Re: fs compression

"Theodore Ts'o" <tytso@xxxxxxx> · Wed, 20 May 2015 17:36:41 -0400

On Wed, May 20, 2015 at 10:46:35AM -0700, Tom Marshall wrote:
> So I've been playing around a bit and I have a basic strategy laid out.
> Please let me know if I'm on the right track.
> 
> Compressed file attributes
> ==========================
> 
> The filesystem is responsible for detecting whether a file is compressed and
> hooking into the compression lib.  This may be done with an inode flag,
> xattr, or any other applicable method.  No other special attributes are
> necessary.

So I assume what you are implementing is read-only compression; that
is, once the file is written, and the attribute set indicating that
this is a compressed file, it is now immutable.

> Compressed file format
> ======================
> 
> Compressed files shall have header, block map, and data sections.
> 
> Header:
> 
> byte[4]		magic		'zzzz' (not strictly needed)
> byte		param1		method and flags
> 	bits 0..3 = compression method (1=zlib, 2=lz4, etc.)
> 	bits 4..7 = flags (none defined yet)
> byte		blocksize	log2 of blocksize (max 31)

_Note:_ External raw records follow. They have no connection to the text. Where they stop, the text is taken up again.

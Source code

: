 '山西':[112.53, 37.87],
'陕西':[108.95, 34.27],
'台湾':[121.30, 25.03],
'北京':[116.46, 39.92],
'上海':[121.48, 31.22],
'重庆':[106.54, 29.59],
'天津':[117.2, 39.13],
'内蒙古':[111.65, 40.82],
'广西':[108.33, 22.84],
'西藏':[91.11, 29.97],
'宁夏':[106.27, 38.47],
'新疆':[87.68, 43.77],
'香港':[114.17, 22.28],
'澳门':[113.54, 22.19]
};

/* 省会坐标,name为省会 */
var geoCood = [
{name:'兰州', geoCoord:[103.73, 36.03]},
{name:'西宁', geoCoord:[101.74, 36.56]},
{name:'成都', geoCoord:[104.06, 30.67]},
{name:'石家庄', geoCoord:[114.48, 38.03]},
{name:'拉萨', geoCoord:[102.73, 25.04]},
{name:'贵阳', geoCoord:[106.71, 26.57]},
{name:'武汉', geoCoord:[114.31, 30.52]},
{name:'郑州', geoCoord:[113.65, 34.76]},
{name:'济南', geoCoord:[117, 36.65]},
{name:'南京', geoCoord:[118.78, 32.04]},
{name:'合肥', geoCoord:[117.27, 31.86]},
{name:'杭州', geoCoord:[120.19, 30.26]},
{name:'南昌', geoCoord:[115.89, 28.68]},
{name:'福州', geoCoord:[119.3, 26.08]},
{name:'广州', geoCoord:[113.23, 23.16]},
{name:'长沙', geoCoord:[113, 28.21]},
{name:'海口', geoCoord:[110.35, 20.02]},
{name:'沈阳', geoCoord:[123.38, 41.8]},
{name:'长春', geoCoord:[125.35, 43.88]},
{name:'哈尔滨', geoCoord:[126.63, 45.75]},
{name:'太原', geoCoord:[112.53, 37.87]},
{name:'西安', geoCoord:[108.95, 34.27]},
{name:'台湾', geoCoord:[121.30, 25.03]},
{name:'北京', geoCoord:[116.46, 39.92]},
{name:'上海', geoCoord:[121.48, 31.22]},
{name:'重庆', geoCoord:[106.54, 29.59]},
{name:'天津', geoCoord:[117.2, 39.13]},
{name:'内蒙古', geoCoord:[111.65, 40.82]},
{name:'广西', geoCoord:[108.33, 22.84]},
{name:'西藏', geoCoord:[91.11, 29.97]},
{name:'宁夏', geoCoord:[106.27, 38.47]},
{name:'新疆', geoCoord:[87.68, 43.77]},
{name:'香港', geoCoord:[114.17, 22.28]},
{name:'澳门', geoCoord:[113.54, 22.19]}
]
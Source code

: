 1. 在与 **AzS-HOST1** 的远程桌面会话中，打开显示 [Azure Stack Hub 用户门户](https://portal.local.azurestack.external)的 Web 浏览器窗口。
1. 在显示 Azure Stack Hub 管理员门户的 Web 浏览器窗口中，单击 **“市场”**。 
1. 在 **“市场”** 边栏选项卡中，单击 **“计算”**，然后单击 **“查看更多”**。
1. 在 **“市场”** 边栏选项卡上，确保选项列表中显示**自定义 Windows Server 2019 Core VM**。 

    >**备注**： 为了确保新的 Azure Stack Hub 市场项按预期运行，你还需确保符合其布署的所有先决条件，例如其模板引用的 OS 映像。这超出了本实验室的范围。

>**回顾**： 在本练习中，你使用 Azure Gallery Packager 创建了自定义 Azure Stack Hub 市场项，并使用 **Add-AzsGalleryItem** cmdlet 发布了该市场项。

I suggest using the term "compression cluster" to distinguish this
from the file system block size.

> le48		orig_size	original uncompressed file size
> 
> 
> Block map:
> 
> Vector of le16 (if blocksize <= 16) or le32 (if blocksize > 16).  Each entry
> is the compressed size of the block.  Zero indicates that the block is
> stored uncompressed, in case compression expanded the block.

What I would store instead is list of 32 or 64-bit offsets, where the
nth entry in the array indicates the starting offset of the nth
compression cluster.

> Questions and issues
 ====================
> 
> Should there be any padding for the data blocks?  For example, if writing is
> to be supported, padding the compressed data to the filesystem block size
> would allow for easy rewriting of individual blocks without disturbing the
> surrounding blocks.  Perhaps padding could be indicated by a flag.

If you add padding then you defeat the whole point of adding
compression.  What if the initial contents of a 64k cluster was all
zeros, so it trivially compresses down to a few dozen bytes; but then
it gets replaced by completely uncompressible data?  If you add 64k
worth of padding to each block, then you're not saving any space, so
what's the point?

> The compression code must be able to read pages from the underlying
> filesystem.  This involves using the pagecache.  But the uncompressed data
> is what ultimately should end up in the pagecache.  This is where I'm
> currently stuck.  How do I implement the code such that the underlying
> compressed data may be read (using the pagecache or not) while not
> disturbing the pagecache for the uncompressed data?  I'm wondering if I need
> to create an internal address_space to pass down into the underlying
> readpage?  Or is there another way to do this?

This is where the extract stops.